→ **Description of the task**
Whenever the string "search" turns up in a line below, that line should be copied.

→ **Exercise input**
--*--
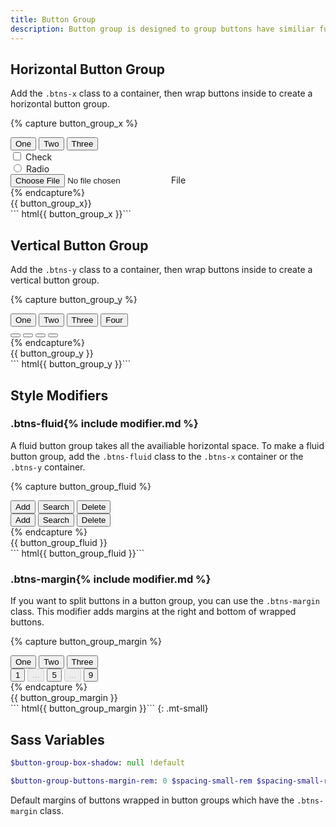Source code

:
 ```yaml
---
title: Button Group
description: Button group is designed to group buttons have similiar functions together.
---
```


## Horizontal Button Group

Add the `.btns-x` class to a container, then wrap buttons inside
to create a horizontal button group.

{% capture button_group_x %}
<div class="btns-x">
  <button class="btn btn-primary">One</button>
  <button class="btn btn-primary">Two</button>
  <button class="btn btn-primary">Three</button>
</div>
<div class="btns-x">
  <div class="btn-check btn-hollow-primary">
    <input type="checkbox" id="example1" name="example1" value="example">
    <label for="example1">Check</label>
  </div>
  <div class="btn-radio btn-hollow-primary">
    <input type="radio" id="example12" name="example2" value="example">
    <label for="example2">Radio</label>
  </div>
  <div class="btn-file btn-hollow-primary">
    <input type="file" id="example3" name="example3">
    <label for="example3">File</label>
  </div>
</div>
{% endcapture%}
<div class="button-example">
  {{ button_group_x}}  
</div>
``` html{{ button_group_x }}```

## Vertical Button Group

Add the `.btns-y` class to a container, then wrap buttons inside
to create a vertical button group.

{% capture button_group_y %}
<div class="btns-y">
  <button class="btn btn-ico-left btn-hollow-secondary">One <i class="ico ico-plus"></i></button>
  <button class="btn btn-ico-left btn-hollow-secondary">Two <i class="ico ico-cross"></i></button>
  <button class="btn btn-ico-left btn-hollow-secondary">Three <i class="ico ico-search"></i></button>
  <button class="btn btn-ico-left btn-hollow-secondary">Four <i class="ico ico-menu"></i></button>
</div>
<div class="btns-y">
  <button class="btn btn-ico btn-primary"><i class="ico ico-up"></i></button>
  <button class="btn btn-ico btn-primary"><i class="ico ico-right"></i></button>
  <button class="btn btn-ico btn-primary"><i class="ico ico-down"></i></button>
  <button class="btn btn-ico btn-primary"><i class="ico ico-left"></i></button>
</div>
{% endcapture%}
<div class="button-example">
  {{ button_group_y }}
</div>
``` html{{ button_group_y }}```

## Style Modifiers

### .btns-fluid{% include modifier.md %}

A fluid button group takes all the availiable horizontal space.
To make a fluid button group, add the `.btns-fluid` class to the
`.btns-x` container or the `.btns-y` container.

{% capture button_group_fluid %}
<div class="btns-x btns-fluid">
  <button class="btn btn-ico-top btn-primary">Add <i class="ico ico-plus"></i></button>
  <button class="btn btn-ico-top btn-primary">Search <i class="ico ico-search"></i></button>
  <button class="btn btn-ico-top btn-primary">Delete <i class="ico ico-cross"></i></button>
</div>
<div class="btns-y btns-fluid">
  <button class="btn btn-ico-left btn-hollow-secondary">Add <i class="ico ico-plus"></i></button>
  <button class="btn btn-ico-left btn-hollow-secondary">Search <i class="ico ico-search"></i></button>
  <button class="btn btn-ico-left btn-hollow-secondary">Delete <i class="ico ico-cross"></i></button>
</div>
{% endcapture %}
<div class="button-example mb-none">
  {{ button_group_fluid }}
</div>
``` html{{ button_group_fluid }}```

### .btns-margin{% include modifier.md %}

If you want to split buttons in a button group, you can use the `.btns-margin` class.
This modifier adds margins at the right and bottom of wrapped buttons.

{% capture button_group_margin %}
<div class="btns-y btns-margin">
  <button class="btn btn-hollow-primary">One</button>
  <button class="btn btn-hollow-primary">Two</button>
  <button class="btn btn-hollow-primary">Three</button>
</div>
<div class="btns-x btns-margin">
  <button class="btn btn-hollow-secondary">1</button>
  <button class="btn btn-hollow-secondary" disabled>...</button>
  <button class="btn btn-dark">5</button>
  <button class="btn btn-hollow-secondary" disabled>...</button>
  <button class="btn btn-hollow-secondary">9</button>
</div>
{% endcapture %}
<div class="button-example">
  {{ button_group_margin }}
</div>
``` html{{ button_group_margin }}```
{: .mt-small}

## Sass Variables

``` sass
$button-group-box-shadow: null !default
```

``` sass
$button-group-buttons-margin-rem: 0 $spacing-small-rem $spacing-small-rem 0 !default
```

Default margins of buttons wrapped in button groups
which have the `.btns-margin` class.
--*--
→ **Response to the task**
  <button class="btn btn-ico-left btn-hollow-secondary">Three <i class="ico ico-search"></i></button>
  <button class="btn btn-ico-top btn-primary">Search <i class="ico ico-search"></i></button>
  <button class="btn btn-ico-left btn-hollow-secondary">Search <i class="ico ico-search"></i></button>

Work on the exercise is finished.